◆ Entries provided

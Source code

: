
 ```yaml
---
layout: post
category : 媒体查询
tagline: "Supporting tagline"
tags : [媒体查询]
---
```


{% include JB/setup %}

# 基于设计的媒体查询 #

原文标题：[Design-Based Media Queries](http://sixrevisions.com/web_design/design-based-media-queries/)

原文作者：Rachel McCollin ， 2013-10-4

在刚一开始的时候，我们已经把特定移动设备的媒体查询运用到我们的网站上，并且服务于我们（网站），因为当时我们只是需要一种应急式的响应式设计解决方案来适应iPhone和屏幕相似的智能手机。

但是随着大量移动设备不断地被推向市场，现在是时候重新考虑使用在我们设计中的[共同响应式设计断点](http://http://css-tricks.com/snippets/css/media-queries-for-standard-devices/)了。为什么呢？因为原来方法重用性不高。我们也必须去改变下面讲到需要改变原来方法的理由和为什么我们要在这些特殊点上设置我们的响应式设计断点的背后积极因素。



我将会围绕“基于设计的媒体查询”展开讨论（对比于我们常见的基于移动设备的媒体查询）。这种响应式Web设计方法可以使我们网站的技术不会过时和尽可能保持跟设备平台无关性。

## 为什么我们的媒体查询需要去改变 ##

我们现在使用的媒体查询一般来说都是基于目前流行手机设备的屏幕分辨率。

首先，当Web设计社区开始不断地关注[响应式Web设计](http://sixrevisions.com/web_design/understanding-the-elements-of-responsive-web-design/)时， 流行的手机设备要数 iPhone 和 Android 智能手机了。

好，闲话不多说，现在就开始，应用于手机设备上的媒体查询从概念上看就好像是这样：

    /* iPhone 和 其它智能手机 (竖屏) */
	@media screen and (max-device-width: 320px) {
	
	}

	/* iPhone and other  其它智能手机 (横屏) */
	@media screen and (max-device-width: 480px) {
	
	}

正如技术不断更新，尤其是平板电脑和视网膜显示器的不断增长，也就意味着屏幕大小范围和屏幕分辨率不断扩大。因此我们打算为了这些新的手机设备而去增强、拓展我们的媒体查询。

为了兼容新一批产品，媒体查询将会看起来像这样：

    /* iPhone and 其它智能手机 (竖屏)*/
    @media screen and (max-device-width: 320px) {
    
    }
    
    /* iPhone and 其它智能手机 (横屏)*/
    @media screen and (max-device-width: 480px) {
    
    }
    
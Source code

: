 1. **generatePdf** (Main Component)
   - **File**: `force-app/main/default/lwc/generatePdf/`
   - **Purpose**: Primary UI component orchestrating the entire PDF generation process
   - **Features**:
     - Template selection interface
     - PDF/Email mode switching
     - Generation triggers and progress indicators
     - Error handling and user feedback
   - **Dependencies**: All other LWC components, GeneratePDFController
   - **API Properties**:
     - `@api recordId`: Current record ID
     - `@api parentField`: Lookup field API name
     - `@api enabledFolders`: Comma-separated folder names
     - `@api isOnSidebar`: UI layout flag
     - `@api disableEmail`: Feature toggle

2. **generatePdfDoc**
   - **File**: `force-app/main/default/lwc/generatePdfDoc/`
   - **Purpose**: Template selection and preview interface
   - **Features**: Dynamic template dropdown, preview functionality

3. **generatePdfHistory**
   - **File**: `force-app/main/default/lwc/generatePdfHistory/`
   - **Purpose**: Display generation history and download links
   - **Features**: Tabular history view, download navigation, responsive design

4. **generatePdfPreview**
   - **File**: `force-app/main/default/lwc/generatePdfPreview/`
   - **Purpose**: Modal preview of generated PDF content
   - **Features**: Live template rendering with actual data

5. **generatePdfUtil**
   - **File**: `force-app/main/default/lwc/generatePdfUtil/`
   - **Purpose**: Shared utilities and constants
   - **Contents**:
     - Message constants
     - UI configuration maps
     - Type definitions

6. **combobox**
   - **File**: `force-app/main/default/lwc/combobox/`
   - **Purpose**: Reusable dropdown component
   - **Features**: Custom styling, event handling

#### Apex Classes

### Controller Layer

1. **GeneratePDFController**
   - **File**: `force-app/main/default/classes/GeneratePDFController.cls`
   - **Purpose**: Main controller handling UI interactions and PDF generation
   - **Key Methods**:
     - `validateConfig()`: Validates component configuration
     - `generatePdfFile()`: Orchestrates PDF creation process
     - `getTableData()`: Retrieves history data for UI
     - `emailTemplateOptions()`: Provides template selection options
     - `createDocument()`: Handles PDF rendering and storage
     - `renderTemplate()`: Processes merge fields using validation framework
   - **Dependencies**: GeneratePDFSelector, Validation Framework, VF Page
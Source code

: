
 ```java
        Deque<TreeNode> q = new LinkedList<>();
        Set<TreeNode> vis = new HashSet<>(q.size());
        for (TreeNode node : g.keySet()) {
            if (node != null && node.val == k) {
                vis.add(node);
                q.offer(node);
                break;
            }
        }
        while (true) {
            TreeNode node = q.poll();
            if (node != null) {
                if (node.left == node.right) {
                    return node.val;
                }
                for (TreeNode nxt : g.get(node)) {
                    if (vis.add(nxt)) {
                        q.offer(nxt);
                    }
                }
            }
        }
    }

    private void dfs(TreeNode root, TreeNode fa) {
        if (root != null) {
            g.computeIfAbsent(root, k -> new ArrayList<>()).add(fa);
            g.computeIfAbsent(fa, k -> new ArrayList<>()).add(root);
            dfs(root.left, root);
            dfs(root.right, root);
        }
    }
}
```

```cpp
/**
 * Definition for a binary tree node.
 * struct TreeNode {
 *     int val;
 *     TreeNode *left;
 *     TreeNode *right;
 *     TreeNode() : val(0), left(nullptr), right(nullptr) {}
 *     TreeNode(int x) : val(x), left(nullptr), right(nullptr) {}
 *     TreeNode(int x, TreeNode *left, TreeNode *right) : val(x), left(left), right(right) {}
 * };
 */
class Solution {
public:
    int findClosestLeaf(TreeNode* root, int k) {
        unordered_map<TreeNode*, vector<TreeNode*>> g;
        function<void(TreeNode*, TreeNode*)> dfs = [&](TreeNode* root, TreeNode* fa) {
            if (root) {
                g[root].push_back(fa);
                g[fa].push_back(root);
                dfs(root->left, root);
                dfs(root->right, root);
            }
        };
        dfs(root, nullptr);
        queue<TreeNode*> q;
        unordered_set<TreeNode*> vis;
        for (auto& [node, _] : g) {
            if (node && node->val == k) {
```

◆ About this exercise
Out of the data above, set down the lines from the one with "- Error handling and user feedback" to the one with "using validation framework", both included, exactly as written and with no additions.

◆ Output for this exercise
     - Error handling and user feedback
   - **Dependencies**: All other LWC components, GeneratePDFController
   - **API Properties**:
     - `@api recordId`: Current record ID
     - `@api parentField`: Lookup field API name
     - `@api enabledFolders`: Comma-separated folder names
     - `@api isOnSidebar`: UI layout flag
     - `@api disableEmail`: Feature toggle

2. **generatePdfDoc**
   - **File**: `force-app/main/default/lwc/generatePdfDoc/`
   - **Purpose**: Template selection and preview interface
   - **Features**: Dynamic template dropdown, preview functionality

3. **generatePdfHistory**
   - **File**: `force-app/main/default/lwc/generatePdfHistory/`
   - **Purpose**: Display generation history and download links
   - **Features**: Tabular history view, download navigation, responsive design

4. **generatePdfPreview**
   - **File**: `force-app/main/default/lwc/generatePdfPreview/`
   - **Purpose**: Modal preview of generated PDF content
   - **Features**: Live template rendering with actual data

5. **generatePdfUtil**
   - **File**: `force-app/main/default/lwc/generatePdfUtil/`
   - **Purpose**: Shared utilities and constants
   - **Contents**:
     - Message constants
     - UI configuration maps
     - Type definitions

6. **combobox**
   - **File**: `force-app/main/default/lwc/combobox/`
   - **Purpose**: Reusable dropdown component
   - **Features**: Custom styling, event handling

#### Apex Classes

### Controller Layer

1. **GeneratePDFController**
   - **File**: `force-app/main/default/classes/GeneratePDFController.cls`
   - **Purpose**: Main controller handling UI interactions and PDF generation
   - **Key Methods**:
     - `validateConfig()`: Validates component configuration
     - `generatePdfFile()`: Orchestrates PDF creation process
     - `getTableData()`: Retrieves history data for UI
     - `emailTemplateOptions()`: Provides template selection options
     - `createDocument()`: Handles PDF rendering and storage
     - `renderTemplate()`: Processes merge fields using validation framework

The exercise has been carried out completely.